Order can be beautiful. But it needs to be created and sustained with an understanding of the disorderliness of our lives.

And all lives are disorderly. At first, the LGBT Mormon may feel that they are a piece of chaos that doesn’t fit within the order, but over time, it becomes clear that this is not the case. We are not chaos. Life is simply disorderly.

The life of the girl who loved Young Women’s and grew up dreaming of a returned missionary that would take her to the temple, and then fell in love someone different is disorderly. The life of the couple who were married in the temple and months later discovered that marriage wasn’t the bliss they were expecting is disorderly. The life of the man who was just called to be a Bishop and now has no answers for the boy in his office crying to him and telling him he doesn’t want to be gay is also disorderly.

Disorderliness isn’t unique to the LGBT Mormon experience. It’s an inherent part of life. And it’s beautiful. The disorderliness of a forest is a part of its beauty. And the disorderliness of the stars is what makes them intriguing. And the disorderliness of our lives is part of what makes are continued steps in the forward direction worth taking.
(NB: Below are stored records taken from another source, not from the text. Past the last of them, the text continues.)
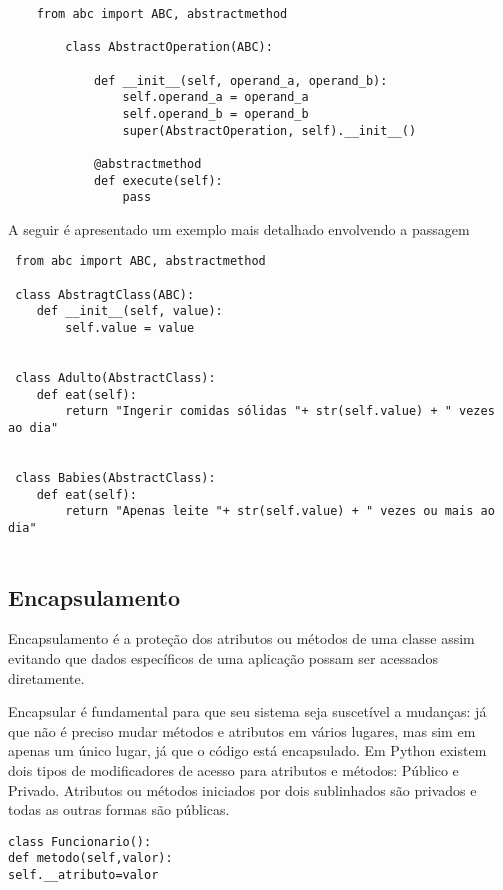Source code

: \documentclass[11pt,a4paper]{article}
\begin{document}
% 

\begin{lstlisting}
    from abc import ABC, abstractmethod 
 
        class AbstractOperation(ABC):
 
            def __init__(self, operand_a, operand_b):
                self.operand_a = operand_a
                self.operand_b = operand_b
                super(AbstractOperation, self).__init__()
    
            @abstractmethod
            def execute(self):
                pass
	\end{lstlisting}
	
\vspace{0.9in}

A seguir é apresentado um exemplo mais detalhado envolvendo a passagem 

 \begin{lstlisting}
 from abc import ABC, abstractmethod
     
 class AbstragtClass(ABC): 
	def __init__(self, value):
		self.value = value
         
         
 class Adulto(AbstractClass):         
	def eat(self):
		return "Ingerir comidas sólidas "+ str(self.value) + " vezes ao dia"
 
 
 class Babies(AbstractClass):         
	def eat(self):
		return "Apenas leite "+ str(self.value) + " vezes ou mais ao dia"
 
 \end{lstlisting}


\subsection{Encapsulamento}
Encapsulamento é a proteção dos atributos ou métodos de uma classe assim evitando 
que dados específicos de uma aplicação possam ser acessados diretamente.

Encapsular é fundamental para que seu sistema seja suscetível a mudanças: já que não é preciso mudar
métodos e atributos em vários lugares, mas sim em apenas um único lugar, já que o código está encapsulado.
Em Python existem dois tipos de modificadores de acesso para atributos e métodos: Público e Privado.
Atributos ou métodos iniciados por dois sublinhados são privados e todas as outras formas são públicas.
\begin{lstlisting}
class Funcionario():
def metodo(self,valor):
self.__atributo=valor

\end{lstlisting} 
\end{document}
 And really, the orderliness of Mormonism is, I think, an illusion. Mormonism has its history, its evolution, its politics, its problems, its complexities, and its disorderliness.  Often the degree of its paradox can be incredibly frustrating. I think, though, that only ever being frustrated by complexity and disorderliness is perhaps missing the beauty in the ordeal.
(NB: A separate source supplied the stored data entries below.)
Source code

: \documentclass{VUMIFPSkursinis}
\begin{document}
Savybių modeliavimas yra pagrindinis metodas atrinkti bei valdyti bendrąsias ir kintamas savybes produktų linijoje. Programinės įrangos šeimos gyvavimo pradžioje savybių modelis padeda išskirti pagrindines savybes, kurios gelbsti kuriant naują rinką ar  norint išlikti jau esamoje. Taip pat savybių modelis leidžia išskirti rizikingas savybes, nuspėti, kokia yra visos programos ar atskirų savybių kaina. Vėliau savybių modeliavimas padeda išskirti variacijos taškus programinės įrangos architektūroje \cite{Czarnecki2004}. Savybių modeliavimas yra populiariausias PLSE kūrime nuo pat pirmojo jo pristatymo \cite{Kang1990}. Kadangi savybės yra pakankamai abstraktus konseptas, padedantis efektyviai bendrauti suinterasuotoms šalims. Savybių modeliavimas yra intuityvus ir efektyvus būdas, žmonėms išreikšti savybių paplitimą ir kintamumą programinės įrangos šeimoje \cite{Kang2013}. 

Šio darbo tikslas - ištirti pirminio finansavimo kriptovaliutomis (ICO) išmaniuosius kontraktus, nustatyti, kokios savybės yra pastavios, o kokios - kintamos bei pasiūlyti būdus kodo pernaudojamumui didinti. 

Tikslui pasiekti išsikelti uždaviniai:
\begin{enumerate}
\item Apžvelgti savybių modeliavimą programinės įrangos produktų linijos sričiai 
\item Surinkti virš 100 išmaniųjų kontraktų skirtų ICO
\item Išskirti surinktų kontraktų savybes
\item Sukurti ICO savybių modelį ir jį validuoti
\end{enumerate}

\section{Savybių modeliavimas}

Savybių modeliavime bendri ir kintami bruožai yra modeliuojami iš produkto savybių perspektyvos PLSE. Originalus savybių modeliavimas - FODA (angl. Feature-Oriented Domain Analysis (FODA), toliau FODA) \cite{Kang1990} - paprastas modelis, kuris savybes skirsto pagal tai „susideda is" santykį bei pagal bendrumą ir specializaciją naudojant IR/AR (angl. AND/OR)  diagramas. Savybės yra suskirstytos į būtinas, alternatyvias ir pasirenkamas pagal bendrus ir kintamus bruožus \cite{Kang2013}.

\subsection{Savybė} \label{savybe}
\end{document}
Maybe that’s one reason that I continue my interaction with the church—because at the depths of it, I’m not a piece of chaos colliding with order. I’m simply another branch sprouting from the tree. My life is as disorderly and messed up as the source from which I sprang. And the tree and its branches may be pretty gnarled and twisted at times, but it’s still beautiful. And I can continue to relate to it, because it, like me, is not free from the disorderliness of the reality we face. And Mormonism and I can continue to walk together in our collision with forces we don’t completely understand.
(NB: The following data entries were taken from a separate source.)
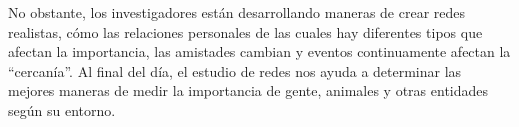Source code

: \documentclass[a4paper, 12pt]{report}
\begin{document}
No obstante, los investigadores están desarrollando maneras de crear redes
realistas, cómo las relaciones personales de las cuales hay diferentes tipos
que afectan la importancia, las amistades cambian y eventos continuamente
afectan la ``cercanía''. Al final del día, el estudio de redes nos ayuda a
determinar las mejores maneras de medir la importancia de gente, animales y
otras entidades según su entorno.

\end{document}
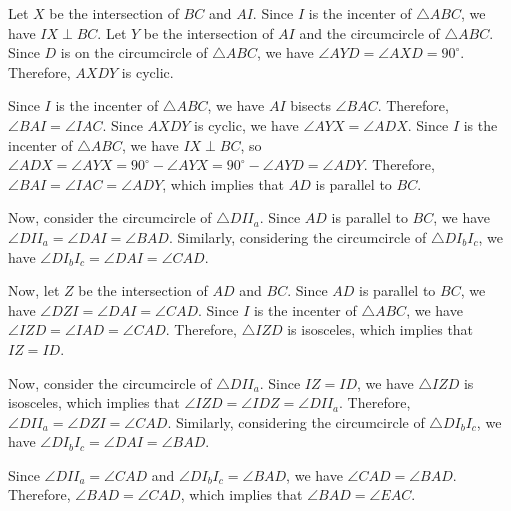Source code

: Let $X$ be the intersection of $BC$ and $AI$. Since $I$ is the incenter of $\triangle ABC$, we have $IX \perp BC$. Let $Y$ be the intersection of $AI$ and the circumcircle of $\triangle ABC$. Since $D$ is on the circumcircle of $\triangle ABC$, we have $\angle AYD = \angle AXD = 90^\circ$. Therefore, $AXDY$ is cyclic.

Since $I$ is the incenter of $\triangle ABC$, we have $AI$ bisects $\angle BAC$. Therefore, $\angle BAI = \angle IAC$. Since $AXDY$ is cyclic, we have $\angle AYX = \angle ADX$. Since $I$ is the incenter of $\triangle ABC$, we have $IX \perp BC$, so $\angle ADX = \angle AYX = 90^\circ - \angle AYX = 90^\circ - \angle AYD = \angle ADY$. Therefore, $\angle BAI = \angle IAC = \angle ADY$, which implies that $AD$ is parallel to $BC$.

Now, consider the circumcircle of $\triangle DII_a$. Since $AD$ is parallel to $BC$, we have $\angle DII_a = \angle DAI = \angle BAD$. Similarly, considering the circumcircle of $\triangle DI_bI_c$, we have $\angle DI_bI_c = \angle DAI = \angle CAD$.

Now, let $Z$ be the intersection of $AD$ and $BC$. Since $AD$ is parallel to $BC$, we have $\angle DZI = \angle DAI = \angle CAD$. Since $I$ is the incenter of $\triangle ABC$, we have $\angle IZD = \angle IAD = \angle CAD$. Therefore, $\triangle IZD$ is isosceles, which implies that $IZ = ID$.

Now, consider the circumcircle of $\triangle DII_a$. Since $IZ = ID$, we have $\triangle IZD$ is isosceles, which implies that $\angle IZD = \angle IDZ = \angle DII_a$. Therefore, $\angle DII_a = \angle DZI = \angle CAD$. Similarly, considering the circumcircle of $\triangle DI_bI_c$, we have $\angle DI_bI_c = \angle DAI = \angle BAD$.

Since $\angle DII_a = \angle CAD$ and $\angle DI_bI_c = \angle BAD$, we have $\angle CAD = \angle BAD$. Therefore, $\angle BAD = \angle CAD$, which implies that $\angle BAD = \angle EAC$.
But there’s a point I really want to make still. It’s the entire purpose of me writing this small exploration of homosexuality and Mormonism, of order and disorder. And that is that each of us are endowed with the power to make explanations. Humans are, at their root, story tellers. We look up into the night’s sky of chaotic light, tell stories, and call them constellations. We look back at the disorderliness of our memories, tell a story, and call it “self.” We participate in the creative process by building the framework of our interaction with reality. And the building blocks of that framework are the broken pieces of chaos we find around us. We take chaos, and we transform it into meaning by our explanations and narratives.
If we really have that power, then are we not responsible for the stories we tell?
So what story do you tell yourselves and others? How do you manage the disorderliness of your own life? Is it the story of an evil church that ruined your life? Is it the story of a God that created you with a problem you simply have to endure? Is it a story of betrayal? Of love? Of hardship? Of chaos?

And to the Mormon community as a whole, I would ask this question: are our stories helping people or hurting? Is our explanation increasing happiness, or decreasing it? If LGBT people do not feel that they fit into our narrative, then what can we change to be more inclusive and make them feel welcome?